I'll have more to say about the Varna Master Plan meeting last night, which mostly went well, but first I'd like to spit out one especially indigestible bit.
When it came time to talk about opportunities, Larry Fabbroni, the engineer on the Varna II project, said he'd been "listening" and that if people looked closely, his project would address 85% of what people want. Steve Lucente, the developer of the project, has said similar things at past meetings - this is a recurring theme in their pressing ahead with the project. (January is apparently the new "soon", after the ZBA appeal.)
Unfortunately, "listening" not only means "hearing the words", it generally connotes actually doing something in response and maybe even sharing that something. We keep hearing that there will be something new to look at "soon", though that "soon" always stays a few weeks to a month away, and the basic numbers for the project - 260 units and 30,000 square feet of commercial space - don't ever change.

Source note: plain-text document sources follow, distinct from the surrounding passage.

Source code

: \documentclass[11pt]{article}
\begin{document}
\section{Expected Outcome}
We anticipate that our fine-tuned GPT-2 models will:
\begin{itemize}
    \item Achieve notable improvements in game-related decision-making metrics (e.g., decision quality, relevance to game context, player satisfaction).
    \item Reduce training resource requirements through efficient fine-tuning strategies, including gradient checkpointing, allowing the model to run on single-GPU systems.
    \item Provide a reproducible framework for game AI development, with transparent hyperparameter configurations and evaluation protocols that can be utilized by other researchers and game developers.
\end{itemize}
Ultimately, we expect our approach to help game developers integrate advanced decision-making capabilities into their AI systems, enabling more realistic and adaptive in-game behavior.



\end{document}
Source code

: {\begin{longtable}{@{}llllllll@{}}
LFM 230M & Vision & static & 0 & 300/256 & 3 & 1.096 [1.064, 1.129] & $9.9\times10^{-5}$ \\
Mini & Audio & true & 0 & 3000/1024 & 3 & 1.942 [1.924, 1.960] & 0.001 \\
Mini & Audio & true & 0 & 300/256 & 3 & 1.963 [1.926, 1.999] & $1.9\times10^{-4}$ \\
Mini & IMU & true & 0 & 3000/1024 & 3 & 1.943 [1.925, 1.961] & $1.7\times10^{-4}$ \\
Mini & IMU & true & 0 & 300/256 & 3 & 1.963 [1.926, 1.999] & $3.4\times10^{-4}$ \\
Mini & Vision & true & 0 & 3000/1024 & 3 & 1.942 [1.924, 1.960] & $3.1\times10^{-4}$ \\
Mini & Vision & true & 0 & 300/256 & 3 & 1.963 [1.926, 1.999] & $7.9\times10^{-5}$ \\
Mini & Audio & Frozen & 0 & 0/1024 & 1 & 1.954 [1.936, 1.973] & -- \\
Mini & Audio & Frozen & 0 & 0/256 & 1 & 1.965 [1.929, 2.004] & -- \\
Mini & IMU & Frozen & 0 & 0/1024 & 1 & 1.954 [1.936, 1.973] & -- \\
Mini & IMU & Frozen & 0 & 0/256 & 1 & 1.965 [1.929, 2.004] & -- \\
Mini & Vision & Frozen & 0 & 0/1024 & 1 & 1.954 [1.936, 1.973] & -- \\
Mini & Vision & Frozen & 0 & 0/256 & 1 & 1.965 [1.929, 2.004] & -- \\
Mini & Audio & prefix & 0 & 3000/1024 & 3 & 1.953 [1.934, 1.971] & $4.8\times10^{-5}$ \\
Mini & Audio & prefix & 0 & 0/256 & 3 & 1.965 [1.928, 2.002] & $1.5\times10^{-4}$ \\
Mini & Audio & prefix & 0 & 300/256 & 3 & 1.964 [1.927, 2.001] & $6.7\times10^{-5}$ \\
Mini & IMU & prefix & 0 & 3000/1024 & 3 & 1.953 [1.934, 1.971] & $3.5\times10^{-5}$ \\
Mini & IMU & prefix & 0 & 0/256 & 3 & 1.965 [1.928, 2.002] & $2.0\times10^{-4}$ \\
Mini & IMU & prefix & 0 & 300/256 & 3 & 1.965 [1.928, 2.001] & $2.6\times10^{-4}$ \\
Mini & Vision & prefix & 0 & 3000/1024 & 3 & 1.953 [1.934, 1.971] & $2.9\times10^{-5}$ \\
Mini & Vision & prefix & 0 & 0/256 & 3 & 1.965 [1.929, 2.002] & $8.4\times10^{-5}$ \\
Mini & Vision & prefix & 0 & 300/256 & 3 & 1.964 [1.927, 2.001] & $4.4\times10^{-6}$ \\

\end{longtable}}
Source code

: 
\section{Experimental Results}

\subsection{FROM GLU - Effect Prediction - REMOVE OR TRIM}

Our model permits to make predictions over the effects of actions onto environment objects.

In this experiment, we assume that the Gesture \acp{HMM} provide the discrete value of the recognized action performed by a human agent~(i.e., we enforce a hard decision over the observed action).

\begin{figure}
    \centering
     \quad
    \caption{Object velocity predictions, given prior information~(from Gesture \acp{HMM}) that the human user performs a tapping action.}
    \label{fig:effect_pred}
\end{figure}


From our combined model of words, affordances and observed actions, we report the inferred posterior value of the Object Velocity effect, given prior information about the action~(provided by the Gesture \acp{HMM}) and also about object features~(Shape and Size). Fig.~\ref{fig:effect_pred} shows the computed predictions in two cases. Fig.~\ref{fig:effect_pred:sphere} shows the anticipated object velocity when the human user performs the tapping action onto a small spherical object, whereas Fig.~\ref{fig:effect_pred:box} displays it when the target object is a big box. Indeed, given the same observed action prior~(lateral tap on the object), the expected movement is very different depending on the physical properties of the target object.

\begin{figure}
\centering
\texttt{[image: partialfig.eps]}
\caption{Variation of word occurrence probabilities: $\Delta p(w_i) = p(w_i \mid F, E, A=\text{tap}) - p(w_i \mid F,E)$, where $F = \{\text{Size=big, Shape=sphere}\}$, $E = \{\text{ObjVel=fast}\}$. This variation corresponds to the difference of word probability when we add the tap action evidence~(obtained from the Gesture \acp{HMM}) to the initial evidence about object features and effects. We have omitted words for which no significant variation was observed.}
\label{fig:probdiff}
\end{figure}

What makes this a lot worse, of course, is that Lucente's earlier proposal for a 170-unit development ran into almost the exact same set of objections a decade ago. Somehow "listening" to that conversation seems to have produced the idea that if people object to a big neighborhood-changing project, the way to respond to those concerns is to come back with a proposal that's half again as large and far more visible.
The developers do cherry-pick pieces out of the conversation when they fit what they already want to do, but I don't think the rest of us are blind for not being impressed. Add Lucente's having contributed to those problems with his lack of interest in maintaining the buildings he plans to tear down, and a far from perfect launch of his Observatory Circle project a few years ago, and this is some serious chutzpah.